Una repentina racha helada nos envolvió al llegar
despacio al borde del río donde hundió sus patas la mula duplicándonos en los añicos
de un espejo turbio. Hacia el lado del poniente, la profecía de una tormenta
mostró su encía azul. Algo que no entendí resonó detrás de su capa movediza. ¿Me hablaste?..., le pregunté, arriesgando,
no sé cómo, una sonrisa mientras me aplastaba el sombrero contra mi cabeza. …Por el pedrusco, no más, vadeando recto es
más fácil… Pero mi voz se extravió en el viento, y con ella la violenta espiral
de alas erizadas, los cuervos aterrados que estallaron junto a mis manos
aferradas al vacío, sobre la torpe mula desganada que siguió conmigo a cuestas,
para perderse también en lo hondo del valle que recortaba la guadaña sigilosa de
la luna.
GUSTAVO ARITTO
Texto incluido en LA ESPIRAL DE FUEGO. Siete palimpsestos del caos, Bs. As., 2008.

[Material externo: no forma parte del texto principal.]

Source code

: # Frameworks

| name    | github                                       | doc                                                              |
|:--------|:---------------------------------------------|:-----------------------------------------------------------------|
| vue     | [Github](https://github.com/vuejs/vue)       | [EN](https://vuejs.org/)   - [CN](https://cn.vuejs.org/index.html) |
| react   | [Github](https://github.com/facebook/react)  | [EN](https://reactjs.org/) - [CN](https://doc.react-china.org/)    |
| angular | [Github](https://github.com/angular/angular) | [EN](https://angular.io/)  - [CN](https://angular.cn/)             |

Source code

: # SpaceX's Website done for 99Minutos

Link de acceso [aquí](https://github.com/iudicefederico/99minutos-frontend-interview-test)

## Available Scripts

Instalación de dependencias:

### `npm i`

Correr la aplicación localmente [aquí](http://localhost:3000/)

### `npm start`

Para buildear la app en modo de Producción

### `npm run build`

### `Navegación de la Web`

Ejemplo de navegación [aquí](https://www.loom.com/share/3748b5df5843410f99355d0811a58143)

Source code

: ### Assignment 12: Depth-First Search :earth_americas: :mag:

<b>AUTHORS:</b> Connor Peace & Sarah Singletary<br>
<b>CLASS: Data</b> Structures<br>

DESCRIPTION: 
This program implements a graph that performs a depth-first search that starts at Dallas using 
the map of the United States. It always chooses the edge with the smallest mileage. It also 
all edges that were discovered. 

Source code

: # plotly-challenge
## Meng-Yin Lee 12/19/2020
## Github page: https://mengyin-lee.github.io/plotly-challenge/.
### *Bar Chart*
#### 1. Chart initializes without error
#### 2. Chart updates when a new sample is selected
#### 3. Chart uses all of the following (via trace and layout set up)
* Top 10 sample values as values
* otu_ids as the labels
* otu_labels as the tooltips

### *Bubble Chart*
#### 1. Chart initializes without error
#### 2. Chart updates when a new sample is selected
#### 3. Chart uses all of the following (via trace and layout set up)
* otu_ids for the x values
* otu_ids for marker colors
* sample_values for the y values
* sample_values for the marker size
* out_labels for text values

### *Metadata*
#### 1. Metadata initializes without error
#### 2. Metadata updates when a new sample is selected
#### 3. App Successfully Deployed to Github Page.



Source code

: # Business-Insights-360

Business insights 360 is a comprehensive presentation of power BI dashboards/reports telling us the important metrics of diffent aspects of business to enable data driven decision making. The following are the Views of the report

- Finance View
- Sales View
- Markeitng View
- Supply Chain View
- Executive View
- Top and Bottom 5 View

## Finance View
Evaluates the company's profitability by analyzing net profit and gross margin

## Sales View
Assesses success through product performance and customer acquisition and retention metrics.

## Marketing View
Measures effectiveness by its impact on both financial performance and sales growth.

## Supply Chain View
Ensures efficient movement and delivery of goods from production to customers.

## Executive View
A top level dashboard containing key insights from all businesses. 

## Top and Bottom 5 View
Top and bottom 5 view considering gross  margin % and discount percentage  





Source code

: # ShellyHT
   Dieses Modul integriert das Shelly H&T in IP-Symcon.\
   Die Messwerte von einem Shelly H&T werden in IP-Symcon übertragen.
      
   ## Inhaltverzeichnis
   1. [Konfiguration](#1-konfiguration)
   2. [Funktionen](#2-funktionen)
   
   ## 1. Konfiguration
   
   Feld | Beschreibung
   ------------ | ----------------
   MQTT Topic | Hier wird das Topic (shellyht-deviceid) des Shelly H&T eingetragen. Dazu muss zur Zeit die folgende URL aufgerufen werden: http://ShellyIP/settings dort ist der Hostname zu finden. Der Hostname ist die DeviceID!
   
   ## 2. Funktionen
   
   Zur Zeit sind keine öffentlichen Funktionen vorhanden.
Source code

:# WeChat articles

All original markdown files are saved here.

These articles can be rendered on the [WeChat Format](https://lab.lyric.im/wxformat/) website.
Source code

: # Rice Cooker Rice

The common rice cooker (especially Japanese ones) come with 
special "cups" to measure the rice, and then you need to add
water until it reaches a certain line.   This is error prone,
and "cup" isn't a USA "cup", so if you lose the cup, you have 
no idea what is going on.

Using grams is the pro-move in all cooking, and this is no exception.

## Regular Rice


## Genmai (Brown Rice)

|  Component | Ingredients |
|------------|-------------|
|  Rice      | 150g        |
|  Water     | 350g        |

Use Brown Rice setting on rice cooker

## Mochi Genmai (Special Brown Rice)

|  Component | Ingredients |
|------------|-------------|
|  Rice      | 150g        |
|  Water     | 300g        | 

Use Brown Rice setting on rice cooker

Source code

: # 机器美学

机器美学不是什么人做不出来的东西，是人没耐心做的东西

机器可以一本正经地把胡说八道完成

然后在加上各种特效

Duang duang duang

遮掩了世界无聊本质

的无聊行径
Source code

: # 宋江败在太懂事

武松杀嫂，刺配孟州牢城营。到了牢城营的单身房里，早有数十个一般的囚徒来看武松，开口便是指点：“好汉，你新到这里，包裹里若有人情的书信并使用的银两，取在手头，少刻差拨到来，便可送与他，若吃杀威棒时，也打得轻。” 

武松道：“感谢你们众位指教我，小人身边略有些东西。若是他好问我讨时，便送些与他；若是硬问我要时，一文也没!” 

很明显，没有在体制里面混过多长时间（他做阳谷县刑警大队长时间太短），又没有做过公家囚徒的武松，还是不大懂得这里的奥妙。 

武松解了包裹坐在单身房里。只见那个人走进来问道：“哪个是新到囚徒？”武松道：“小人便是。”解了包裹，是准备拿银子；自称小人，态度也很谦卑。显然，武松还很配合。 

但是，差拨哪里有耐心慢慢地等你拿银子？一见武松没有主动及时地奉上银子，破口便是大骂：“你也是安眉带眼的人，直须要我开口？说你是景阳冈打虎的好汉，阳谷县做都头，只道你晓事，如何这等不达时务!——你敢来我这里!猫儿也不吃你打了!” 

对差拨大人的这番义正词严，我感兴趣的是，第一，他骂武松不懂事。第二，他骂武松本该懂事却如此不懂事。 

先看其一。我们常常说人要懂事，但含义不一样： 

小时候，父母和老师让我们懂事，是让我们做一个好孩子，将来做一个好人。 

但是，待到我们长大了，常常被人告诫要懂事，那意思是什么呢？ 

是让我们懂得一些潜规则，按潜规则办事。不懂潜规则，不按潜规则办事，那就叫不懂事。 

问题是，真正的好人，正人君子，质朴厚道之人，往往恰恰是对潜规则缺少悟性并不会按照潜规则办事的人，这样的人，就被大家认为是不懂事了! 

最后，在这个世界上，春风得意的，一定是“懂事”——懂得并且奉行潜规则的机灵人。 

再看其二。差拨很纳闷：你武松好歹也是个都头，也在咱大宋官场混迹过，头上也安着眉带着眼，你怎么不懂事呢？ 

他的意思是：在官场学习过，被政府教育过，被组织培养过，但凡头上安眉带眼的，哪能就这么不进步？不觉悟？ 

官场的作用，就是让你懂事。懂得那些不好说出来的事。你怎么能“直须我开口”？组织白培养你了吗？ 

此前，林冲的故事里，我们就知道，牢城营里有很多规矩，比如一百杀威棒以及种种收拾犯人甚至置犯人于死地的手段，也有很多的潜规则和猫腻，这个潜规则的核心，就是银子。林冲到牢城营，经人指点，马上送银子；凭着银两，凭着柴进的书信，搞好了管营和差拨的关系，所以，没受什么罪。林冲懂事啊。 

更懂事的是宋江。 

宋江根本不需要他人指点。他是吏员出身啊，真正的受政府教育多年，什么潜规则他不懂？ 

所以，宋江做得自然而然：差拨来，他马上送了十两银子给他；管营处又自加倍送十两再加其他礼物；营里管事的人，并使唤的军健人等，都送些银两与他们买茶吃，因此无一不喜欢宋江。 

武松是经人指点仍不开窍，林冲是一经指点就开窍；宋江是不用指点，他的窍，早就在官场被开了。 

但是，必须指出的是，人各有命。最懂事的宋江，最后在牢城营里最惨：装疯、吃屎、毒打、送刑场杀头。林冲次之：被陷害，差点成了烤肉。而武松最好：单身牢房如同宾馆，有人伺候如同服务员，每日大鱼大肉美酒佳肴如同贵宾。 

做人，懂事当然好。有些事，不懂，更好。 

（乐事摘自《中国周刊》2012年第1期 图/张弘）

Me gusta la manera en que se acerca la muerte. Creo que es un consuelo escuchar que por el pedrusco, vadeando recto es más fácil. Si bien la muerte no perdona a nadie tal vez en algunos casos sea más benévola.
ResponderEliminarMe imagino queriendo hablar muerta de miedo con ella, buscándole una cara y andando en esa mula.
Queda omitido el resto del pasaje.